Source material:
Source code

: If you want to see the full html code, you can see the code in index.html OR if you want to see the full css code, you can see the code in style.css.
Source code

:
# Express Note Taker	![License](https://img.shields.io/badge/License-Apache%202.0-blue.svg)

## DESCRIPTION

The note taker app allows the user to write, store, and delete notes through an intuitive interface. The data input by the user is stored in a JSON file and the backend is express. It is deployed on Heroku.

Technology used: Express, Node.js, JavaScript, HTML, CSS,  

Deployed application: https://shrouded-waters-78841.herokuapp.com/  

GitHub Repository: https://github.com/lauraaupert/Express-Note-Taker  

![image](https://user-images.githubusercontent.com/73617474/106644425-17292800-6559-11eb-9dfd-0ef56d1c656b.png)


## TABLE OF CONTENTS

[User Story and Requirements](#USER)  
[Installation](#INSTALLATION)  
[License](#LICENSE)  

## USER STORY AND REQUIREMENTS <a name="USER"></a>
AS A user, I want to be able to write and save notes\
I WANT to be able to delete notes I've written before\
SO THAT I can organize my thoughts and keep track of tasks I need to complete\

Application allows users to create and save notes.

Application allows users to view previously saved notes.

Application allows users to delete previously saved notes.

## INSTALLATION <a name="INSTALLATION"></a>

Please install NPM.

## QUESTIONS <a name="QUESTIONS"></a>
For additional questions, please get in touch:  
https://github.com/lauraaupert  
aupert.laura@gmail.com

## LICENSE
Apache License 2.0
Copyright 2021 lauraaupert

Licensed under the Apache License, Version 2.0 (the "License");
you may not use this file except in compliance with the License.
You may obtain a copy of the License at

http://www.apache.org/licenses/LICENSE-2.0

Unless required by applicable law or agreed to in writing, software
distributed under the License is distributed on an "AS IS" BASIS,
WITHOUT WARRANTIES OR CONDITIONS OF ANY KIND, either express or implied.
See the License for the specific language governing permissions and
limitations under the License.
--
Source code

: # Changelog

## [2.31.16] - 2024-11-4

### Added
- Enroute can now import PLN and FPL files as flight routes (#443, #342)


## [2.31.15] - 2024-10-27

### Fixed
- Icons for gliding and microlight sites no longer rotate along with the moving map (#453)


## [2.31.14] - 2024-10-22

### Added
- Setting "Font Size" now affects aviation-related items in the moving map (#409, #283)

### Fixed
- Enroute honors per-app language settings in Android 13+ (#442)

Problem details: Exactly the lines above from the one with "See the License" to the one with "limitations under the License.", both included, are to be quoted; leave the rest out.

Reply:
See the License for the specific language governing permissions and
limitations under the License.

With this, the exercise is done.